How a Beneficiary Deed Works
A beneficiary deed is one of the simplest tools for transferring real property outside of probate. The owner signs and records a deed naming a grantee beneficiary. The deed states that it takes effect only upon the owner's death. Until that moment, the beneficiary has no legal interest in the property.
A deed that conveys an interest in real property, including any debt secured by a lien on real property, to a grantee beneficiary designated by the owner and that expressly states that the deed is effective on the death of the owner transfers the interest to the designated grantee beneficiary effective on the death of the owner.
A.R.S. § 33-405(A)The owner retains complete control.
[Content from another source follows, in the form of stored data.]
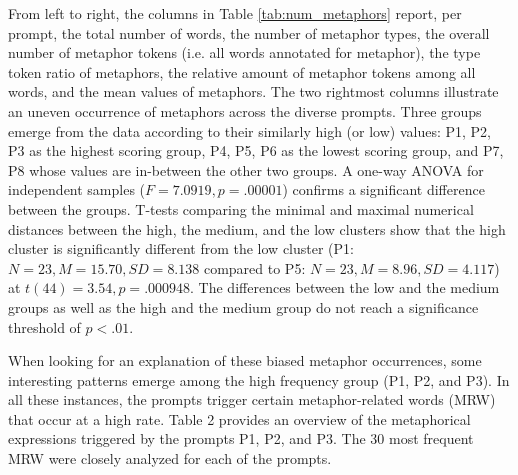 \documentclass[11pt,a4paper]{article}
\begin{document}
From left to right, the columns in Table \ref{tab:num_metaphors} report, per prompt, the total number of words, the number of metaphor types, the overall number of metaphor tokens (i.e. all words annotated for metaphor), the type token ratio of metaphors, the relative amount of metaphor tokens among all words, and the mean values of metaphors. The two rightmost columns illustrate an uneven occurrence of metaphors across the diverse prompts. Three groups emerge from the data according to their similarly high (or low) values: P1, P2, P3 as the highest scoring group, P4, P5, P6 as the lowest scoring group, and P7, P8 whose values are in-between the other two groups. A one-way ANOVA for independent samples ($F=7.0919, p=.00001$) confirms a significant difference between the groups. T-tests comparing the minimal and maximal numerical distances between the high, the medium, and the low clusters show that the high cluster is significantly different from the low cluster (P1: $N=23, M=15.70, SD=8.138$ compared to P5: $N=23, M=8.96, SD=4.117$) at $t(44)=3.54, p=.000948$. The differences between the low and the medium groups as well as the high and the medium group do not reach a significance threshold of $p<.01$.  

When looking for an explanation of these biased metaphor occurrences, some interesting patterns emerge among the high frequency group (P1, P2, and P3). In all these instances, the prompts trigger certain metaphor-related words (MRW) that occur at a high rate. Table 2 provides an overview of the metaphorical expressions triggered by the prompts P1, P2, and P3. The 30 most frequent MRW were closely analyzed for each of the prompts. 
\end{document}
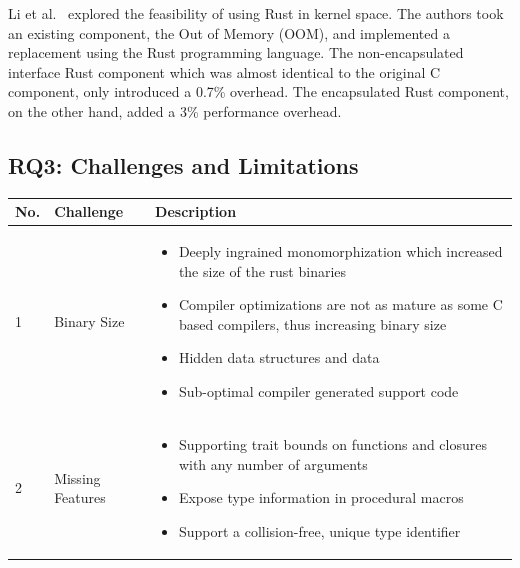 \documentclass[sigconf]{acmart}
\begin{document}
Li et al.~\cite{Li2024-be} explored the feasibility of using Rust in kernel space. The authors took
an existing component, the Out of Memory (OOM), and implemented a replacement using the Rust
programming language. The non-encapsulated interface Rust component which was almost identical to
the original C component, only introduced a 0.7\% overhead. The encapsulated Rust component, on the
other hand, added a 3\% performance overhead. 



\subsection{RQ3: Challenges and Limitations}

\begin{table}
    \begin{tabular}{p{1cm} p{5cm} p{10cm}}
        \hline
        No. & Challenge & Description\\
        \hline
        1 & Binary Size~\cite{Ayers2022-sf}  &
        \begin{itemize}
            \item Deeply ingrained monomorphization which increased the size of the rust binaries
            \item Compiler optimizations are not as mature as some C based compilers, thus increasing binary size
            \item Hidden data structures and data
            \item Sub-optimal compiler generated support code
        \end{itemize}
        \\
        \hline
        2 & Missing Features~\cite{Burtsev2021-mh} &
        \begin{itemize}
            \item Supporting trait bounds on functions and closures with any number of arguments
            \item Expose type information in procedural macros
            \item Support a collision-free, unique type identifier


\end{itemize}
\end{tabular}
\end{table}
\end{document}
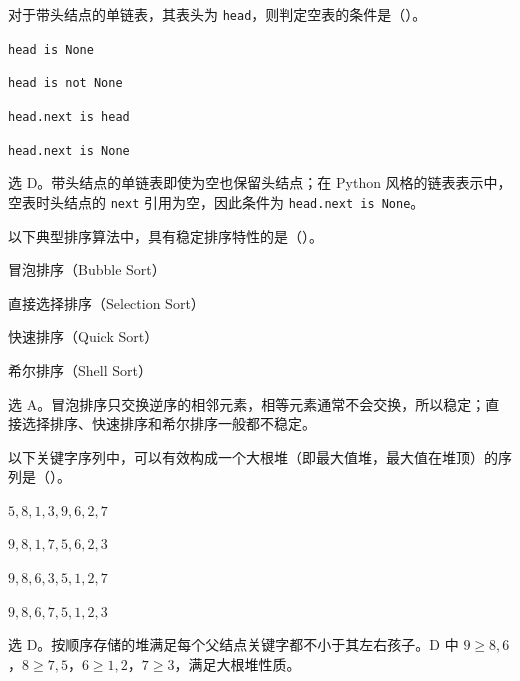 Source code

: \begin{question}
对于带头结点的单链表，其表头为 \texttt{head}，则判定空表的条件是（\quad）。
\begin{choiceoptions}[2]
  \item \texttt{head is None}
  \item \texttt{head is not None}
  \item \texttt{head.next is head}
  \item \texttt{head.next is None}
\end{choiceoptions}
\begin{solution}
选 D。带头结点的单链表即使为空也保留头结点；在 Python 风格的链表表示中，空表时头结点的 \texttt{next} 引用为空，因此条件为 \texttt{head.next is None}。
\end{solution}
\end{question}

\begin{question}
以下典型排序算法中，具有稳定排序特性的是（\quad）。
\begin{choiceoptions}[1]
  \item 冒泡排序（Bubble Sort）
  \item 直接选择排序（Selection Sort）
  \item 快速排序（Quick Sort）
  \item 希尔排序（Shell Sort）
\end{choiceoptions}
\begin{solution}
选 A。冒泡排序只交换逆序的相邻元素，相等元素通常不会交换，所以稳定；直接选择排序、快速排序和希尔排序一般都不稳定。
\end{solution}
\end{question}

\begin{question}
以下关键字序列中，可以有效构成一个大根堆（即最大值堆，最大值在堆顶）的序列是（\quad）。
\begin{choiceoptions}[1]
  \item $5,8,1,3,9,6,2,7$
  \item $9,8,1,7,5,6,2,3$
  \item $9,8,6,3,5,1,2,7$
  \item $9,8,6,7,5,1,2,3$
\end{choiceoptions}
\begin{solution}
选 D。按顺序存储的堆满足每个父结点关键字都不小于其左右孩子。D 中 $9\ge 8,6$，$8\ge 7,5$，$6\ge 1,2$，$7\ge 3$，满足大根堆性质。
\end{solution}
\end{question}

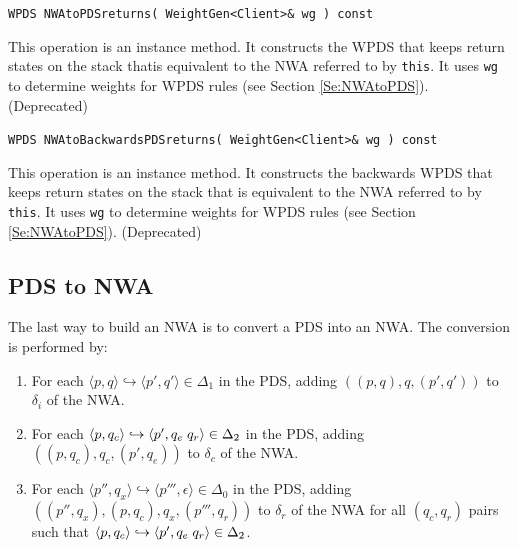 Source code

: \begin{description}
  \item\texttt{WPDS NWAtoPDSreturns( WeightGen<Client>\& wg ) const} \nopagebreak

    This operation is an instance method.  It constructs the WPDS that keeps
    return states on the stack thatis equivalent to the NWA referred to by
    \texttt{this}.  It uses \texttt{wg} to determine weights for WPDS rules
    (see Section \ref{Se:NWAtoPDS}).  (Deprecated)

  \item\texttt{WPDS NWAtoBackwardsPDSreturns( WeightGen<Client>\& wg ) const} \nopagebreak

    This operation is an instance method.  It constructs the backwards WPDS
    that keeps return states on the stack that is equivalent to the NWA
    referred to by \texttt{this}.  It uses \texttt{wg} to determine weights
    for WPDS rules (see Section \ref{Se:NWAtoPDS}).  (Deprecated) \\

\end{description}

\subsection{PDS to NWA}
\label{Se:PDStoNWA}

The last way to build an NWA is to convert a PDS into an NWA.  The conversion
is performed by:

\begin{enumerate}

\item For each $\langle p,q \rangle \hookrightarrow \langle p',q' \rangle \in
  \Delta_1$ in the PDS, adding $( (p,q), q, (p',q') )$ to $\delta_i$ of the
  NWA.

\item For each $\langle p,q_c \rangle \hookrightarrow \langle
  p',q_e \hspace{.1cm} q_r \rangle \in \Delta_2$ in the PDS, adding $(
  (p,q_c), q_c, (p',q_e) )$ to $\delta_c$ of the NWA.

\item For each $\langle p'',q_x \rangle \hookrightarrow \langle p''',\epsilon
  \rangle \in \Delta_0$ in the PDS, adding $( (p'',q_x), (p,q_c), q_x,
  (p''',q_r) )$ to $\delta_r$ of the NWA for all $(q_c,q_r)$ pairs such that
  $\langle p,q_c \rangle \hookrightarrow \langle p',q_e \hspace{.1cm} q_r
  \rangle \in \Delta_2$.

\end{enumerate}

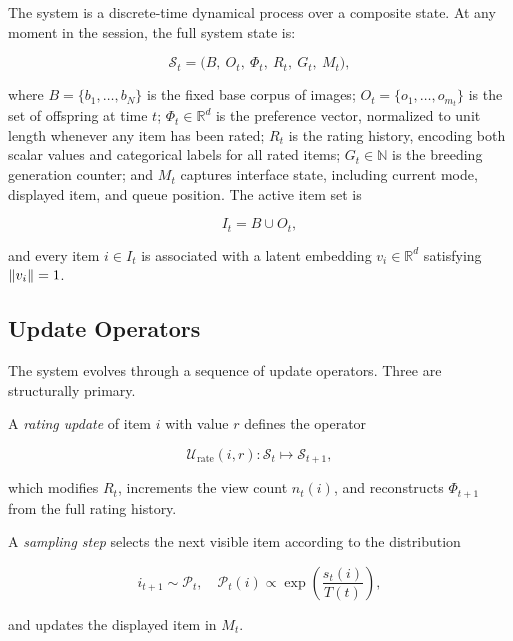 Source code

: \documentclass[12pt, a4paper]{article}
\DeclarePairedDelimiter{\norm}{\lVert}{\rVert}
\theoremstyle{definition}
\begin{document}
The system is a discrete-time dynamical process over a composite state. At any moment in the session, the full system state is:

\begin{equation}
\mathcal{S}_t = \bigl(B,\ O_t,\ \Phi_t,\ R_t,\ G_t,\ M_t\bigr),
\end{equation}

where $B = \{b_1, \dots, b_N\}$ is the fixed base corpus of images; $O_t = \{o_1, \dots, o_{m_t}\}$ is the set of offspring at time $t$; $\Phi_t \in \mathbb{R}^d$ is the preference vector, normalized to unit length whenever any item has been rated; $R_t$ is the rating history, encoding both scalar values and categorical labels for all rated items; $G_t \in \mathbb{N}$ is the breeding generation counter; and $M_t$ captures interface state, including current mode, displayed item, and queue position. The active item set is

\begin{equation}
I_t = B \cup O_t,
\end{equation}

and every item $i \in I_t$ is associated with a latent embedding $v_i \in \mathbb{R}^d$ satisfying $\norm{v_i} = 1$.

\subsection{Update Operators}

The system evolves through a sequence of update operators. Three are structurally primary.

A \textit{rating update} of item $i$ with value $r$ defines the operator

\begin{equation}
\mathcal{U}_{\text{rate}}(i, r) : \mathcal{S}_t \mapsto \mathcal{S}_{t+1},
\end{equation}

which modifies $R_t$, increments the view count $n_t(i)$, and reconstructs $\Phi_{t+1}$ from the full rating history.

A \textit{sampling step} selects the next visible item according to the distribution

\begin{equation}
i_{t+1} \sim \mathcal{P}_t,\quad \mathcal{P}_t(i) \propto \exp\!\left(\frac{s_t(i)}{T(t)}\right),
\end{equation}

and updates the displayed item in $M_t$.
\end{document}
They can sell the property, refinance it, or place additional liens on it. The beneficiary's interest is subject to all encumbrances the owner creates during their lifetime. No signature, consent, or notice from the beneficiary is required.
Recording, Revocation, and Key Requirements
A beneficiary deed is only valid if it is recorded with the county recorder before the owner's death. This is not optional. An unrecorded beneficiary deed has no legal effect.
Revocation is straightforward. The owner can revoke the deed at any time by recording a revocation with the county recorder before their death. If the owner records more than one beneficiary deed for the same property, the last one recorded before death controls.
A beneficiary deed that is executed, acknowledged and recorded in accordance with this section is not revoked by the provisions of a will.
A.R.S. § 33-405(J)This is a detail that catches many families off guard. A will cannot override a recorded beneficiary deed. If the deed names one person and the will names another, the deed wins. For couples who own property as joint tenants or community property with right of survivorship, all surviving owners must have signed the deed for it to take effect on the last owner's death.